全国高等学校野球選手権大会の歌《栄冠は君に輝く》 の冒頭
古関裕而/栄冠は君に輝く
今回、変化球で来ましたね!?
2015年8月2日放送の
きらクラ きらクラDON の答えは、古関裕而作曲 《栄冠は君に輝く》の冒頭でしょう。 ―― 副題は、全国高等学校野球選手権大会の歌 ―― 季節柄でもありますが、うろたえ(戸惑い)ました。行進曲の前奏までは、わたしの記憶のキャパでは及ばなかった。
出題が丁度歌いだしの主題が出る直前まで聴くことが出来たので恐らくとは推理しましたが曲目はわからなくって、SNSに頼りました。
■『栄冠は君に輝く』は加賀大介作詞、古関裕而作曲の歌・行進曲。1948年に発表された時には、中村道子作詞となっている。すでに文筆家だった中村義雄が名前を伏せて居たことを後年明らかにして、更に現在は中村義雄氏のペンネームである加賀大介に変更されている。
■古関裕而(古關 勇治 / 1909~1989)は音楽大学出身ではないが、1929年にチェスター楽譜出版社募集の作曲コンクールに入選、日本人として初めて国際的コンクールの入選履歴を得た作曲家である。それを機会に山田耕筰の推挙で東京の楽壇に進出する。クラシック畑からポピュラー畑に転身し、多数の軍歌、歌謡曲、早稲田大学第一応援歌「紺碧の空」、慶應義塾大学応援歌「我ぞ覇者」、東京農業大学応援歌「カレッジソング」、中央大学応援歌「あゝ中央の若き日に」、 全国高等学校野球選手権大会の大会歌「栄冠は君に輝く」、阪神タイガースの応援歌大阪(阪神)タイガースの歌(「六甲颪」)、読売ジャイアンツの応援歌「巨人軍の歌(闘魂こめて)」、東京五輪のオリンピックマーチなどの、多くの応援歌、行進曲の作曲を手がけ和製スーザと呼ばれた。気品ある格式高い曲風で知られ、現在でも数多くの作品が愛されている。古関が作曲した曲は5,000曲に及ぶという。作曲の作業には楽器を一切使わずに頭の中だけで行ったといわれる。
戦後日本の発展の象徴でもある1964年開催の東京オリンピックの開会式に鳴り響いた『オリンピック・マーチ』は、とても素晴らしい作品ですが、『長崎の鐘』、『君の名は』、『高原列車は行く』などの流行家の印象が強い。しかし戦後の古関は、クラシック音楽の作曲を完全に諦めていたわけではなく、菊田と共同したミュージカル『敦煌』から交響組曲『敦煌』を編んでいる。

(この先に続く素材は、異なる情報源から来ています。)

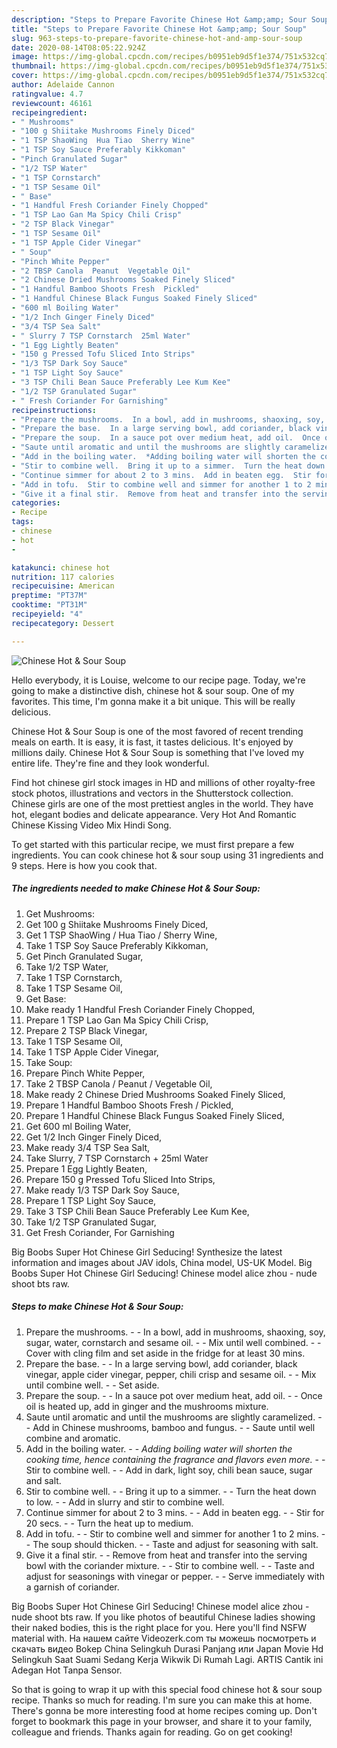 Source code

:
 ```yaml
---
description: "Steps to Prepare Favorite Chinese Hot &amp;amp; Sour Soup"
title: "Steps to Prepare Favorite Chinese Hot &amp;amp; Sour Soup"
slug: 963-steps-to-prepare-favorite-chinese-hot-and-amp-sour-soup
date: 2020-08-14T08:05:22.924Z
image: https://img-global.cpcdn.com/recipes/b0951eb9d5f1e374/751x532cq70/chinese-hot-sour-soup-recipe-main-photo.jpg
thumbnail: https://img-global.cpcdn.com/recipes/b0951eb9d5f1e374/751x532cq70/chinese-hot-sour-soup-recipe-main-photo.jpg
cover: https://img-global.cpcdn.com/recipes/b0951eb9d5f1e374/751x532cq70/chinese-hot-sour-soup-recipe-main-photo.jpg
author: Adelaide Cannon
ratingvalue: 4.7
reviewcount: 46161
recipeingredient:
- " Mushrooms"
- "100 g Shiitake Mushrooms Finely Diced"
- "1 TSP ShaoWing  Hua Tiao  Sherry Wine"
- "1 TSP Soy Sauce Preferably Kikkoman"
- "Pinch Granulated Sugar"
- "1/2 TSP Water"
- "1 TSP Cornstarch"
- "1 TSP Sesame Oil"
- " Base"
- "1 Handful Fresh Coriander Finely Chopped"
- "1 TSP Lao Gan Ma Spicy Chili Crisp"
- "2 TSP Black Vinegar"
- "1 TSP Sesame Oil"
- "1 TSP Apple Cider Vinegar"
- " Soup"
- "Pinch White Pepper"
- "2 TBSP Canola  Peanut  Vegetable Oil"
- "2 Chinese Dried Mushrooms Soaked Finely Sliced"
- "1 Handful Bamboo Shoots Fresh  Pickled"
- "1 Handful Chinese Black Fungus Soaked Finely Sliced"
- "600 ml Boiling Water"
- "1/2 Inch Ginger Finely Diced"
- "3/4 TSP Sea Salt"
- " Slurry 7 TSP Cornstarch  25ml Water"
- "1 Egg Lightly Beaten"
- "150 g Pressed Tofu Sliced Into Strips"
- "1/3 TSP Dark Soy Sauce"
- "1 TSP Light Soy Sauce"
- "3 TSP Chili Bean Sauce Preferably Lee Kum Kee"
- "1/2 TSP Granulated Sugar"
- " Fresh Coriander For Garnishing"
recipeinstructions:
- "Prepare the mushrooms.  In a bowl, add in mushrooms, shaoxing, soy, sugar, water, cornstarch and sesame oil.  Mix until well combined.  Cover with cling film and set aside in the fridge for at least 30 mins."
- "Prepare the base.  In a large serving bowl, add coriander, black vinegar, apple cider vinegar, pepper, chili crisp and sesame oil.  Mix until combine well.  Set aside."
- "Prepare the soup.  In a sauce pot over medium heat, add oil.  Once oil is heated up, add in ginger and the mushrooms mixture."
- "Saute until aromatic and until the mushrooms are slightly caramelized.  Add in Chinese mushrooms, bamboo and fungus.  Saute until well combine and aromatic."
- "Add in the boiling water.  *Adding boiling water will shorten the cooking time, hence containing the fragrance and flavors even more.*  Stir to combine well.  Add in dark, light soy, chili bean sauce, sugar and salt."
- "Stir to combine well.  Bring it up to a simmer.  Turn the heat down to low.  Add in slurry and stir to combine well."
- "Continue simmer for about 2 to 3 mins.  Add in beaten egg.  Stir for 20 secs.  Turn the heat up to medium."
- "Add in tofu.  Stir to combine well and simmer for another 1 to 2 mins.  The soup should thicken.  Taste and adjust for seasoning with salt."
- "Give it a final stir.  Remove from heat and transfer into the serving bowl with the coriander mixture.  Stir to combine well.  Taste and adjust for seasonings with vinegar or pepper.  Serve immediately with a garnish of coriander."
categories:
- Recipe
tags:
- chinese
- hot
- 

katakunci: chinese hot  
nutrition: 117 calories
recipecuisine: American
preptime: "PT37M"
cooktime: "PT31M"
recipeyield: "4"
recipecategory: Dessert

---
```



![Chinese Hot &amp; Sour Soup](https://img-global.cpcdn.com/recipes/b0951eb9d5f1e374/751x532cq70/chinese-hot-sour-soup-recipe-main-photo.jpg)

Hello everybody, it is Louise, welcome to our recipe page. Today, we're going to make a distinctive dish, chinese hot &amp; sour soup. One of my favorites. This time, I'm gonna make it a bit unique. This will be really delicious.

Chinese Hot &amp; Sour Soup is one of the most favored of recent trending meals on earth. It is easy, it is fast, it tastes delicious. It's enjoyed by millions daily. Chinese Hot &amp; Sour Soup is something that I've loved my entire life. They're fine and they look wonderful.

Find hot chinese girl stock images in HD and millions of other royalty-free stock photos, illustrations and vectors in the Shutterstock collection. Chinese girls are one of the most prettiest angles in the world. They have hot, elegant bodies and delicate appearance. Very Hot And Romantic Chinese Kissing Video Mix Hindi Song.


To get started with this particular recipe, we must first prepare a few ingredients. You can cook chinese hot &amp; sour soup using 31 ingredients and 9 steps. Here is how you cook that.

<!--inarticleads1-->

##### The ingredients needed to make Chinese Hot &amp; Sour Soup:

1. Get  Mushrooms:
1. Get 100 g Shiitake Mushrooms Finely Diced,
1. Get 1 TSP ShaoWing / Hua Tiao / Sherry Wine,
1. Take 1 TSP Soy Sauce Preferably Kikkoman,
1. Get Pinch Granulated Sugar,
1. Take 1/2 TSP Water,
1. Take 1 TSP Cornstarch,
1. Take 1 TSP Sesame Oil,
1. Get  Base:
1. Make ready 1 Handful Fresh Coriander Finely Chopped,
1. Prepare 1 TSP Lao Gan Ma Spicy Chili Crisp,
1. Prepare 2 TSP Black Vinegar,
1. Take 1 TSP Sesame Oil,
1. Take 1 TSP Apple Cider Vinegar,
1. Take  Soup:
1. Prepare Pinch White Pepper,
1. Take 2 TBSP Canola / Peanut / Vegetable Oil,
1. Make ready 2 Chinese Dried Mushrooms Soaked Finely Sliced,
1. Prepare 1 Handful Bamboo Shoots Fresh / Pickled,
1. Prepare 1 Handful Chinese Black Fungus Soaked Finely Sliced,
1. Get 600 ml Boiling Water,
1. Get 1/2 Inch Ginger Finely Diced,
1. Make ready 3/4 TSP Sea Salt,
1. Take  Slurry, 7 TSP Cornstarch + 25ml Water
1. Prepare 1 Egg Lightly Beaten,
1. Prepare 150 g Pressed Tofu Sliced Into Strips,
1. Make ready 1/3 TSP Dark Soy Sauce,
1. Prepare 1 TSP Light Soy Sauce,
1. Take 3 TSP Chili Bean Sauce Preferably Lee Kum Kee,
1. Take 1/2 TSP Granulated Sugar,
1. Get  Fresh Coriander, For Garnishing


Big Boobs Super Hot Chinese Girl Seducing! Synthesize the latest information and images about JAV idols, China model, US-UK Model. Big Boobs Super Hot Chinese Girl Seducing! Chinese model alice zhou - nude shoot bts raw. 

<!--inarticleads2-->

##### Steps to make Chinese Hot &amp; Sour Soup:

1. Prepare the mushrooms. -  - In a bowl, add in mushrooms, shaoxing, soy, sugar, water, cornstarch and sesame oil. -  - Mix until well combined. -  - Cover with cling film and set aside in the fridge for at least 30 mins.
1. Prepare the base. -  - In a large serving bowl, add coriander, black vinegar, apple cider vinegar, pepper, chili crisp and sesame oil. -  - Mix until combine well. -  - Set aside.
1. Prepare the soup. -  - In a sauce pot over medium heat, add oil. -  - Once oil is heated up, add in ginger and the mushrooms mixture.
1. Saute until aromatic and until the mushrooms are slightly caramelized. -  - Add in Chinese mushrooms, bamboo and fungus. -  - Saute until well combine and aromatic.
1. Add in the boiling water. -  - *Adding boiling water will shorten the cooking time, hence containing the fragrance and flavors even more.* -  - Stir to combine well. -  - Add in dark, light soy, chili bean sauce, sugar and salt.
1. Stir to combine well. -  - Bring it up to a simmer. -  - Turn the heat down to low. -  - Add in slurry and stir to combine well.
1. Continue simmer for about 2 to 3 mins. -  - Add in beaten egg. -  - Stir for 20 secs. -  - Turn the heat up to medium.
1. Add in tofu. -  - Stir to combine well and simmer for another 1 to 2 mins. -  - The soup should thicken. -  - Taste and adjust for seasoning with salt.
1. Give it a final stir. -  - Remove from heat and transfer into the serving bowl with the coriander mixture. -  - Stir to combine well. -  - Taste and adjust for seasonings with vinegar or pepper. -  - Serve immediately with a garnish of coriander.


Big Boobs Super Hot Chinese Girl Seducing! Chinese model alice zhou - nude shoot bts raw. If you like photos of beautiful Chinese ladies showing their naked bodies, this is the right place for you. Here you&#39;ll find NSFW material with. На нашем сайте Videozerk.com ты можешь посмотреть и скачать видео Bokep China Selingkuh Durasi Panjang или Japan Movie Hd Selingkuh Saat Suami Sedang Kerja Wikwik Di Rumah Lagi. ARTIS Cantik ini Adegan Hot Tanpa Sensor. 

So that is going to wrap it up with this special food chinese hot &amp; sour soup recipe. Thanks so much for reading. I'm sure you can make this at home. There's gonna be more interesting food at home recipes coming up. Don't forget to bookmark this page in your browser, and share it to your family, colleague and friends. Thanks again for reading. Go on get cooking!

それを考えて聞き返してみると、テノールの美しい音色と格調のあるリートのベルカントで歌唱する藤山一郎、叙情溢れるリリックなバリトンで熱唱する伊藤久男などの歌手にも恵まれた。クラシックの香り溢れる流行歌や、勇壮で清潔感のあるスポーツ音楽が大衆の心を捉えたのはサロン的なクラシック音楽ではなくて、ヴェルディのオペラのように聞くものの胸を鷲掴みするような音楽を作った日本人作曲家だと言っていいでしょう。

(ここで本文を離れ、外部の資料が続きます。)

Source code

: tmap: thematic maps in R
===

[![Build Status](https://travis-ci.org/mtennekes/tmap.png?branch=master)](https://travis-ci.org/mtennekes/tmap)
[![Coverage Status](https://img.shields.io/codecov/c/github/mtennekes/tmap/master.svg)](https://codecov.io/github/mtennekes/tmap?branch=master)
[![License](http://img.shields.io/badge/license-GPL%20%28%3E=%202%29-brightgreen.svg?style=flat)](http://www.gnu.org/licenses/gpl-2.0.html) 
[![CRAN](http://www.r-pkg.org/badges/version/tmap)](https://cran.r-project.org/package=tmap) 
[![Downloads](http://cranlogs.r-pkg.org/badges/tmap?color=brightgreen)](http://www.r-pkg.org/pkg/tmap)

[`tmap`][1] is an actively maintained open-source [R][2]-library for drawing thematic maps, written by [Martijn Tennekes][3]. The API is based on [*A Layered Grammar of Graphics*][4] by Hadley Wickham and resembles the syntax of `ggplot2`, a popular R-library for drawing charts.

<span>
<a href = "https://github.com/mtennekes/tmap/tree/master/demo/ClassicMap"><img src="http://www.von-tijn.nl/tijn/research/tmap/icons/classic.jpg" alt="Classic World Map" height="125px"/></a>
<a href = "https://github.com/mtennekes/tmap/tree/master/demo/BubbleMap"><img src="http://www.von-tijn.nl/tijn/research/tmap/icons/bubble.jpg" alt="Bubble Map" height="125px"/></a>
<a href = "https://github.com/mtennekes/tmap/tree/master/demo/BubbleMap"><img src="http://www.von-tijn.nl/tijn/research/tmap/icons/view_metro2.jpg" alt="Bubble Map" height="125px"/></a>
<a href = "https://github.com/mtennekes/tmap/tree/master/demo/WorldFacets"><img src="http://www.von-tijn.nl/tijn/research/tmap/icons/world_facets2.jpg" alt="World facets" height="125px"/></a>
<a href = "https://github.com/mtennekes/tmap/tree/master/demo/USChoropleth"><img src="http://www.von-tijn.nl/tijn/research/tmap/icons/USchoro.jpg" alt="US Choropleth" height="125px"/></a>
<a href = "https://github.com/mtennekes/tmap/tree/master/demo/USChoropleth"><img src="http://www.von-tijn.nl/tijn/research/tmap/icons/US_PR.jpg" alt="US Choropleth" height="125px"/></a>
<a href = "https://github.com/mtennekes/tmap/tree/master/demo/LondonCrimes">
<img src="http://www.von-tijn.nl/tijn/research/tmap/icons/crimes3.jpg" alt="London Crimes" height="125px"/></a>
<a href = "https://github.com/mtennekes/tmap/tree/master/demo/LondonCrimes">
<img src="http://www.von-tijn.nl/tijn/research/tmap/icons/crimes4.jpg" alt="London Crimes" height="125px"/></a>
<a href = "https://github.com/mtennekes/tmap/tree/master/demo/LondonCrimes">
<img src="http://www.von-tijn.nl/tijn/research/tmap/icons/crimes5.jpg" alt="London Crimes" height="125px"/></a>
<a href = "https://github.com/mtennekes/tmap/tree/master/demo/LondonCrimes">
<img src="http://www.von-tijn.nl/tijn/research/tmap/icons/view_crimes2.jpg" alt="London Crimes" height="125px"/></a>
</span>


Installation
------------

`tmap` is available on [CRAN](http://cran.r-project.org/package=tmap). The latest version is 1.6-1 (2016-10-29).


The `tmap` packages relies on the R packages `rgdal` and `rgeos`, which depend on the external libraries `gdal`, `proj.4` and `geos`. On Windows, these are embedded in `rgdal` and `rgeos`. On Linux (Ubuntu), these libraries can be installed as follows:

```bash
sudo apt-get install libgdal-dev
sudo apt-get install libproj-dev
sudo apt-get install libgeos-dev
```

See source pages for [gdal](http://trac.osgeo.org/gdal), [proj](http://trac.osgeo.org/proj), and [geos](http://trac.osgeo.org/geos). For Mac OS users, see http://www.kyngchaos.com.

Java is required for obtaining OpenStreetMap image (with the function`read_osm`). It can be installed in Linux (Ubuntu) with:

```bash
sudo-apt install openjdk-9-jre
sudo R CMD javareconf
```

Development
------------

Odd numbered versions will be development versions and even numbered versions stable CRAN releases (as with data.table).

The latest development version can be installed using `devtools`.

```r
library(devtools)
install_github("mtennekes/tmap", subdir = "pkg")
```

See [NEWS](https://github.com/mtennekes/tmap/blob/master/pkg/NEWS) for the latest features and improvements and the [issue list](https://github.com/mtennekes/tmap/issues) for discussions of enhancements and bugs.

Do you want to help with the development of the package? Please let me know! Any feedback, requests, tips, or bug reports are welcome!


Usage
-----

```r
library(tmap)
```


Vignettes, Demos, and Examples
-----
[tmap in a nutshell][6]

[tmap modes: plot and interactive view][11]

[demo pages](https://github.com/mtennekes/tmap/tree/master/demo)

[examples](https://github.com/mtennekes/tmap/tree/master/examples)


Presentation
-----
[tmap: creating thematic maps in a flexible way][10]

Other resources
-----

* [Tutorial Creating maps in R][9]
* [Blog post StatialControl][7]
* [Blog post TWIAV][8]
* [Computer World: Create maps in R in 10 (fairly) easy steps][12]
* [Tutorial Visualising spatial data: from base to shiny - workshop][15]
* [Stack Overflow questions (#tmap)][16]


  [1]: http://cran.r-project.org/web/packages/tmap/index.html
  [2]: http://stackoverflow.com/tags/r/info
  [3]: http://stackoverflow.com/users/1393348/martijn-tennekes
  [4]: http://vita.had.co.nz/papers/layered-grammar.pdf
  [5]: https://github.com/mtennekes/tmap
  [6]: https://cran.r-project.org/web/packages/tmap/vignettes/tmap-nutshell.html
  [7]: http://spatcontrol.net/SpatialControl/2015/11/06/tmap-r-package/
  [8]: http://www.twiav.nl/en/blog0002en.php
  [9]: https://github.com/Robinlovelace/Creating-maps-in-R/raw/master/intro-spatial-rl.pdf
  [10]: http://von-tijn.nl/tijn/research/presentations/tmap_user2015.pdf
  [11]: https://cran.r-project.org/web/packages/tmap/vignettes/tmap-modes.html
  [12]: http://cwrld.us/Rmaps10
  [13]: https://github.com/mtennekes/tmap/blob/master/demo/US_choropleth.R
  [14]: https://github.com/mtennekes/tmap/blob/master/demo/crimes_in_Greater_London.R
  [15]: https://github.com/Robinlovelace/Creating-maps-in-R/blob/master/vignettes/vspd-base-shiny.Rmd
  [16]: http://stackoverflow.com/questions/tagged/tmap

古関裕而の流行家が好きな人は、オペラティックな音楽にも心動かす素養がありそうです。
「栄冠は君に輝く」は夏川りみさんや、平原綾香さんら現代のシンガーも気持ちよく歌っているところからしても、昭和23年の曲だという印象はなく歌っているんじゃないかしら。甲子園でも現代的に聞こえますね。